Most upvoted comments

I believe this regression has existed in prior releases, but I’d like to see this fixed in v0.13. It should not be a difficult patch just to fix the proxy part, and I think that’s the important fix.

I forgot to add:

We don’t want it to unpack and know that will error if it tries to (which it will).

Previously I patched ctr images import to support skipping unpacking so we could stop ignoring the error when side-loading images, but currently since multi-arch support we depend on letting containerd do the pulling instead of side-loading for images that are not built when building kubernetes (pause, etcd …). We used to pull those to the host with docker pull then get the contents loaded with docker save which solves a lot of issues neatly including proxy issues, but you cannot guarantee that a docker save is for any particular architecture, there’s no flag for this / docker isn’t designed for this, so instead we pull from the containerd running for the architecture directly.

We only need it to store the image layers / metadata, and defer unpacking to runtime. But the pull command doesn’t have similar support to skip unpacking and I haven’t had time to see about getting a feature like this upstream.
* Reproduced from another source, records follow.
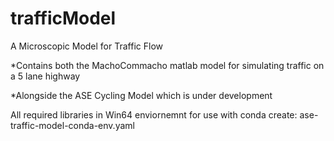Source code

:# trafficModel
A Microscopic Model for Traffic Flow

*Contains both the MachoCommacho matlab model for simulating traffic on a 5 lane highway

*Alongside the ASE Cycling Model which is under development

All required libraries in Win64 enviornemnt for use with conda create:
ase-traffic-model-conda-env.yaml
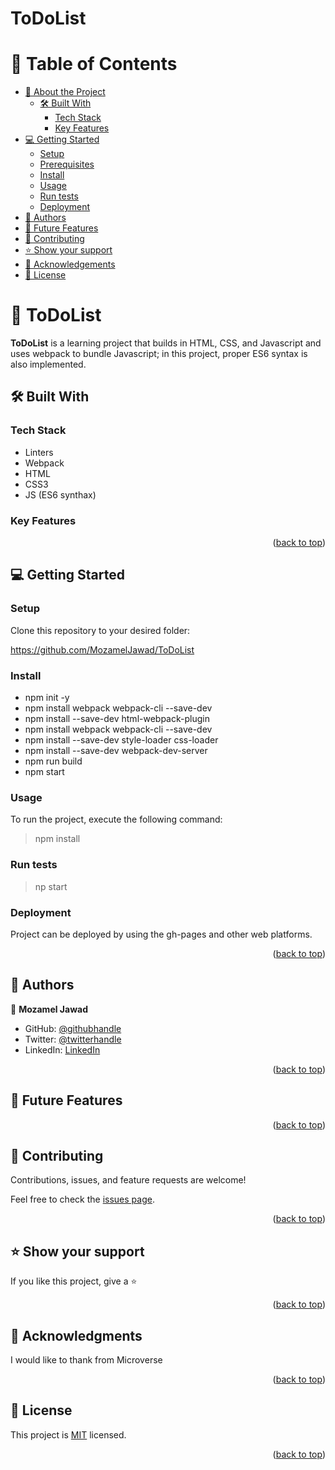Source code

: # ToDoList

<a name="readme-top"></a>

<!-- TABLE OF CONTENTS -->

# 📗 Table of Contents

- [📖 About the Project](#about-project)
  - [🛠 Built With](#built-with)
    - [Tech Stack](#tech-stack)
    - [Key Features](#key-features)
- [💻 Getting Started](#getting-started)
  - [Setup](#setup)
  - [Prerequisites](#prerequisites)
  - [Install](#install)
  - [Usage](#usage)
  - [Run tests](#run-tests)
  - [Deployment](#deployment)
- [👥 Authors](#authors)
- [🔭 Future Features](#future-features)
- [🤝 Contributing](#contributing)
- [⭐️ Show your support](#support)
- [🙏 Acknowledgements](#acknowledgements)
- [📝 License](#license)

<!-- PROJECT DESCRIPTION -->

# 📖 ToDoList <a name="about-project"></a>

**ToDoList** is a learning project that builds in HTML, CSS, and Javascript and uses webpack to bundle Javascript; in this project, proper ES6 syntax is also implemented.

## 🛠 Built With <a name="built-with"></a>

### Tech Stack <a name="tech-stack"></a>
<ul>
    <li>Linters</li>
    <li>Webpack</li>
    <li>HTML</li>
    <li>CSS3</li>
    <li>JS (ES6 synthax)</li>
</ul>

<!-- Features -->

### Key Features <a name="key-features"></a>

<p align="right">(<a href="#readme-top">back to top</a>)</p>

<!-- GETTING STARTED -->

## 💻 Getting Started <a name="getting-started"></a>

### Setup

Clone this repository to your desired folder:

https://github.com/MozamelJawad/ToDoList

### Install

<ul>
   <li>npm init -y </li>
   <li>npm install webpack webpack-cli --save-dev</li>
   <li>npm install --save-dev html-webpack-plugin</li>
   <li>npm install webpack webpack-cli --save-dev</li>
   <li>npm install --save-dev style-loader css-loader </li>
   <li>npm install --save-dev webpack-dev-server</li>
   <li>npm run build</li>
   <li>npm start </li>
</ul>

### Usage

To run the project, execute the following command:

> npm install

### Run tests

> np start

### Deployment

Project can be deployed by using the gh-pages and other web platforms.

<p align="right">(<a href="#readme-top">back to top</a>)</p>

<!-- AUTHORS -->

## 👥 Authors <a name="authors"></a>

👤 **Mozamel Jawad**

- GitHub: [@githubhandle](https://github.com/MozamelJawad)
- Twitter: [@twitterhandle](https://twitter.com/mozameljawad)
- LinkedIn: [LinkedIn](https://www.linkedin.com/in/mozamel-jawad-2b4421111/)

<p align="right">(<a href="#readme-top">back to top</a>)</p>

<!-- FUTURE FEATURES -->

## 🔭 Future Features <a name="future-features"></a>

<p align="right">(<a href="#readme-top">back to top</a>)</p>

<!-- CONTRIBUTING -->

## 🤝 Contributing <a name="contributing"></a>

Contributions, issues, and feature requests are welcome!

Feel free to check the [issues page](https://github.com/MozamelJawad/ToDoList/issues).

<p align="right">(<a href="#readme-top">back to top</a>)</p>

<!-- SUPPORT -->

## ⭐️ Show your support <a name="support"></a>

If you like this project, give a ⭐️

<p align="right">(<a href="#readme-top">back to top</a>)</p>

<!-- ACKNOWLEDGEMENTS -->

## 🙏 Acknowledgments <a name="acknowledgements"></a>

I would like to thank from Microverse

<p align="right">(<a href="#readme-top">back to top</a>)</p>

<!-- LICENSE -->

## 📝 License <a name="license"></a>

This project is [MIT](./LICENSE) licensed.

<p align="right">(<a href="#readme-top">back to top</a>)</p>
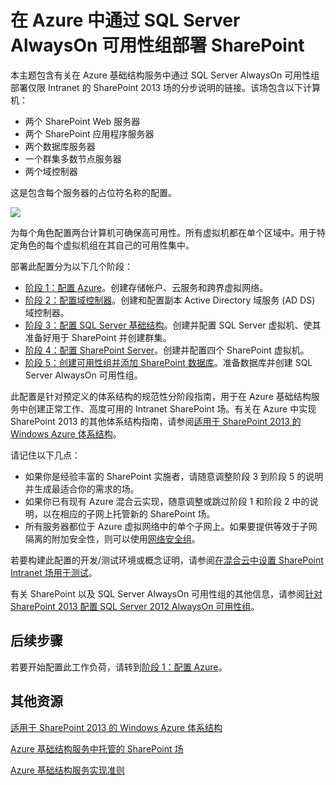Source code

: <properties pageTitle="在 Azure 中通过 SQL Server AlwaysOn 可用性组部署 SharePoint" description="你在 Azure 中通过 SQL Server AlwaysOn 可用性组部署 SharePoint 可以分为五个阶段。" documentationCenter="" services="virtual-machines" authors="JoeDavies-MSFT" manager="timlt" editor=""/>

<tags ms.service="virtual-machines" ms.date="05/05/2015" wacn.date="06/26/2015"/>

# 在 Azure 中通过 SQL Server AlwaysOn 可用性组部署 SharePoint

本主题包含有关在 Azure 基础结构服务中通过 SQL Server AlwaysOn 可用性组部署仅限 Intranet 的 SharePoint 2013 场的分步说明的链接。该场包含以下计算机：

- 两个 SharePoint Web 服务器
- 两个 SharePoint 应用程序服务器
- 两个数据库服务器
- 一个群集多数节点服务器
- 两个域控制器

这是包含每个服务器的占位符名称的配置。

![](./media/virtual-machines-workload-intranet-sharepoint-overview/workload-spsqlao_05.png)
 
为每个角色配置两台计算机可确保高可用性。所有虚拟机都在单个区域中。用于特定角色的每个虚拟机组在其自己的可用性集中。

部署此配置分为以下几个阶段：

- [阶段 1：配置 Azure](virtual-machines-workload-intranet-sharepoint-phase1)。创建存储帐户、云服务和跨界虚拟网络。
- [阶段 2：配置域控制器](virtual-machines-workload-intranet-sharepoint-phase2)。创建和配置副本 Active Directory 域服务 (AD DS) 域控制器。
- [阶段 3：配置 SQL Server 基础结构](virtual-machines-workload-intranet-sharepoint-phase3)。创建并配置 SQL Server 虚拟机、使其准备好用于 SharePoint 并创建群集。
- [阶段 4：配置 SharePoint Server](virtual-machines-workload-intranet-sharepoint-phase4)。创建并配置四个 SharePoint 虚拟机。
- [阶段 5：创建可用性组并添加 SharePoint 数据库](virtual-machines-workload-intranet-sharepoint-phase5)。准备数据库并创建 SQL Server AlwaysOn 可用性组。

此配置是针对预定义的体系结构的规范性分阶段指南，用于在 Azure 基础结构服务中创建正常工作、高度可用的 Intranet SharePoint 场。有关在 Azure 中实现 SharePoint 2013 的其他体系结构指南，请参阅[适用于 SharePoint 2013 的 Windows Azure 体系结构](https://technet.microsoft.com/zh-CN/library/dn635309.aspx)。

请记住以下几点：

- 如果你是经验丰富的 SharePoint 实施者，请随意调整阶段 3 到阶段 5 的说明并生成最适合你的需求的场。 
- 如果你已有现有 Azure 混合云实现，随意调整或跳过阶段 1 和阶段 2 中的说明，以在相应的子网上托管新的 SharePoint 场。
- 所有服务器都位于 Azure 虚拟网络中的单个子网上。如果要提供等效于子网隔离的附加安全性，则可以使用[网络安全组](https://msdn.microsoft.com/zh-CN/library/azure/dn848316.aspx)。

若要构建此配置的开发/测试环境或概念证明，请参阅[在混合云中设置 SharePoint Intranet 场用于测试](virtual-networks-setup-sharepoint-hybrid-cloud-testing)。

有关 SharePoint 以及 SQL Server AlwaysOn 可用性组的其他信息，请参阅[针对 SharePoint 2013 配置 SQL Server 2012 AlwaysOn 可用性组](https://technet.microsoft.com/zh-CN/library/jj715261.aspx)。

## 后续步骤

若要开始配置此工作负荷，请转到[阶段 1：配置 Azure](virtual-machines-workload-intranet-sharepoint-phase1)。


## 其他资源
[适用于 SharePoint 2013 的 Windows Azure 体系结构](https://technet.microsoft.com/zh-CN/library/dn635309.aspx)

[Azure 基础结构服务中托管的 SharePoint 场](virtual-machines-sharepoint-infrastructure-services)

[Azure 基础结构服务实现准则](virtual-machines-infrastructure-services-implementation-guidelines)

<!---HONumber=61-->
We could alternatively try to parse the error … 😕, or we could pull via some other mechanism and go back to side-loading.

We also need to do #2493 and ensure during building we plumb through proxy info to the node image build container, which should be a much simpler fix, and probably sufficient for most users impacted by this.

thank you for the explanation. 👍

#2493 covers the proxy issue and requires a simple fix.

For handling the error: we should not need a flag because if you added the flag right now it would always error but if we fixed the error detection (or better yet prevented the error with the no-unpack option mentioned above and in the code comments) then we still wouldn’t need the flag because we could just always “strict” error. Right now it will always error on unpacking.